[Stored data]
+++

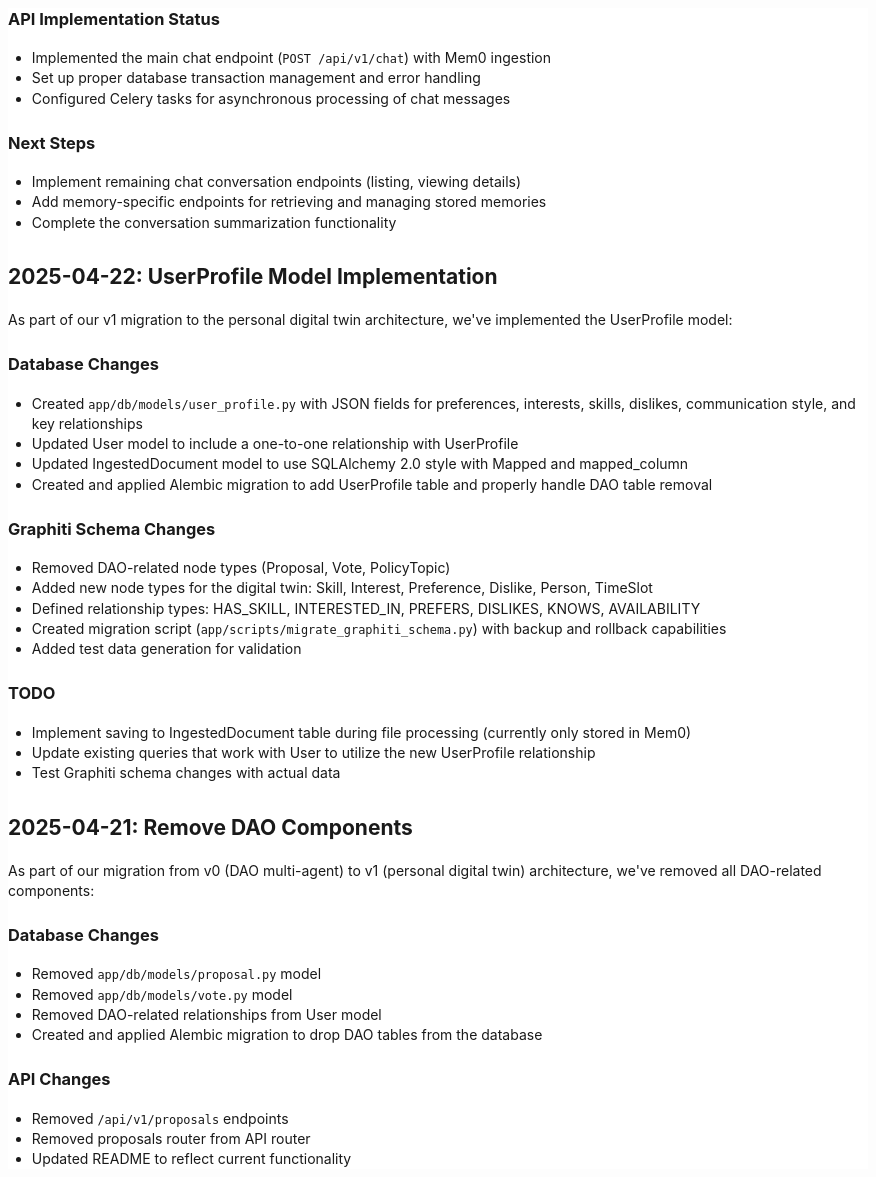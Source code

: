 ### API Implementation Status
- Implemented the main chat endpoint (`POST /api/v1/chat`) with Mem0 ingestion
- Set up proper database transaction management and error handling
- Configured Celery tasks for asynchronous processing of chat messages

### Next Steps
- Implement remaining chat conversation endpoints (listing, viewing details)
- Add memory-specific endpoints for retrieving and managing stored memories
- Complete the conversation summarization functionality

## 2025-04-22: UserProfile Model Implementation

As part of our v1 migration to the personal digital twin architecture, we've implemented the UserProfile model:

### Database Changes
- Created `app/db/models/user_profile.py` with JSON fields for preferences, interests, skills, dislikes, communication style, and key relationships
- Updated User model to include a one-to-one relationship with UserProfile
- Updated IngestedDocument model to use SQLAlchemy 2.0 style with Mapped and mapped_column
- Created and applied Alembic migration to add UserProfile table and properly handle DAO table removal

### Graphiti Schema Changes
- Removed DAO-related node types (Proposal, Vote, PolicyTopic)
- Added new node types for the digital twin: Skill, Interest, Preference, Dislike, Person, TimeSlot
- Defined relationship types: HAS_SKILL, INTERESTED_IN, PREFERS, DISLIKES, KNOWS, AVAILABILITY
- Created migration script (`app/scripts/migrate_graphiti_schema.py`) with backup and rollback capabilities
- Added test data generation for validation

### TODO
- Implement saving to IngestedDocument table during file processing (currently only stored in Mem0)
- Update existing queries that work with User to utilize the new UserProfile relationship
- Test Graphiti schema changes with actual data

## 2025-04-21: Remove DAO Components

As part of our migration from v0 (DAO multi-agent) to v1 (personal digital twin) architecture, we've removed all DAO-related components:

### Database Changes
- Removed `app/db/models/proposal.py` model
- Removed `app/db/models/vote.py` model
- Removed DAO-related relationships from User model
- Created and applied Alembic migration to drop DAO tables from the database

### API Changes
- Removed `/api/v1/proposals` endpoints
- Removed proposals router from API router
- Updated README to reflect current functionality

+++

Exercise goal:
Write out every entry above exactly, minus the pictures.

Result of this task:
Source code

: ### API Implementation Status
- Implemented the main chat endpoint (`POST /api/v1/chat`) with Mem0 ingestion
- Set up proper database transaction management and error handling
- Configured Celery tasks for asynchronous processing of chat messages

### Next Steps
- Implement remaining chat conversation endpoints (listing, viewing details)
- Add memory-specific endpoints for retrieving and managing stored memories
- Complete the conversation summarization functionality

## 2025-04-22: UserProfile Model Implementation

As part of our v1 migration to the personal digital twin architecture, we've implemented the UserProfile model:

### Database Changes
- Created `app/db/models/user_profile.py` with JSON fields for preferences, interests, skills, dislikes, communication style, and key relationships
- Updated User model to include a one-to-one relationship with UserProfile
- Updated IngestedDocument model to use SQLAlchemy 2.0 style with Mapped and mapped_column
- Created and applied Alembic migration to add UserProfile table and properly handle DAO table removal

### Graphiti Schema Changes
- Removed DAO-related node types (Proposal, Vote, PolicyTopic)
- Added new node types for the digital twin: Skill, Interest, Preference, Dislike, Person, TimeSlot
- Defined relationship types: HAS_SKILL, INTERESTED_IN, PREFERS, DISLIKES, KNOWS, AVAILABILITY
- Created migration script (`app/scripts/migrate_graphiti_schema.py`) with backup and rollback capabilities
- Added test data generation for validation

### TODO
- Implement saving to IngestedDocument table during file processing (currently only stored in Mem0)
- Update existing queries that work with User to utilize the new UserProfile relationship
- Test Graphiti schema changes with actual data

## 2025-04-21: Remove DAO Components

As part of our migration from v0 (DAO multi-agent) to v1 (personal digital twin) architecture, we've removed all DAO-related components:

### Database Changes
- Removed `app/db/models/proposal.py` model
- Removed `app/db/models/vote.py` model
- Removed DAO-related relationships from User model
- Created and applied Alembic migration to drop DAO tables from the database

### API Changes
- Removed `/api/v1/proposals` endpoints
- Removed proposals router from API router
- Updated README to reflect current functionality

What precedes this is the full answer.